Much like canes, there are different types of walkers. Each with varying degrees of stability vs. mobility.

Standard Walker: The traditional four legged assistive device with Rubber stoppers on each leg. This is the most stable of the walker when it is on the ground, but the least mobile. To walk with this device, it has to be picked up, moved forward and then stepped into. This process repeats itself until the destination is reached. It is slow and methodical. This is rarely recommended for home use as it has to be lifted off the ground to be advanced thus eliminating the benefit of 4 stable legs on the ground. 
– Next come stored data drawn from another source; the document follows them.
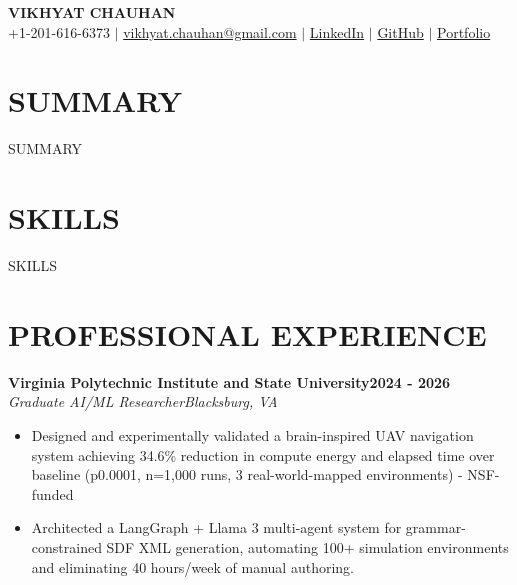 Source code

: \documentclass[letterpaper,10pt]{article}
\newcommand{\experience}[4]{%
  \noindent\textbf{#1}\hfill\textbf{#2}\\
  \textit{#3}\hfill\textit{#4}\par\vspace{-2pt}
}
\begin{document}
\begin{center}
    {\huge\bfseries VIKHYAT CHAUHAN}\\[4pt]
    +1-201-616-6373 $\mid$ \href{mailto:vikhyat.chauhan@gmail.com}{vikhyat.chauhan@gmail.com} $\mid$ \href{https://linkedin.com/in/vikhyat-chauhan}{LinkedIn} $\mid$ \href{https://github.com/vikhyat-chauhan}{GitHub} $\mid$ \href{https://vikhyatchauhan.com/?ref=resume051626c}{Portfolio}
\end{center}

\section*{SUMMARY}
{{SUMMARY}}

\section*{SKILLS}
{{SKILLS}}

\section*{PROFESSIONAL EXPERIENCE}

\experience{Virginia Polytechnic Institute and State University}{2024 - 2026}{Graduate AI/ML Researcher}{Blacksburg, VA}
\begin{itemize}
    \item Designed and experimentally validated a brain-inspired UAV navigation system achieving 34.6\% reduction in compute energy and elapsed time over baseline (p0.0001, n=1,000 runs, 3 real-world-mapped environments) - NSF-funded
    \item Architected a LangGraph + Llama 3 multi-agent system for grammar-constrained SDF XML generation, automating 100+ simulation environments and eliminating 40 hours/week of manual authoring.
\end{itemize}
\end{document}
Rolling Walker or Two-Wheeled Walker: This is the most stable device when walking. The two wheels on the front eliminate the need for it to be lifted off the ground as it slides forward with little difficulty improving balance by increasing the base of support. The two legs on the back allow for your entire body weight to safely be put on the walker if needed. This can be required after an amputation or while non-weight bearing on one lower extremity following a fracture. 

Rollator or Four-wheeled walker: This assistive device is the most mobile of the walkers and the least stable. Its four wheels make it a breeze to glide around and it will provide some balance assistance. That being said, you need to have pretty good balance to safely use a rollator. It is often best for people with minimal balance difficulty who have trouble with activity tolerance and need to take seated rest breaks every so often. Make sure the brakes are locked prior to sitting. Also this is not a wheelchair. It is not safe to scoot around sitting on a rollator or to push mom while she sits on this four-wheeled walker. A light weight transport wheelchair would be the safe option for moving about while seated.

It is important to have an assistive device that is the right size and type for the person using it. In other words, it’s not a good idea to let mom use dad’s old walker just because it's still in the attic. While it's a good idea to reuse some durable medical equipment, make sure to have it evaluated and fitted by a licensed physical therapist to make sure it is right for mom. 

That’s all for today.

Take care, keep mom safe and have a great day!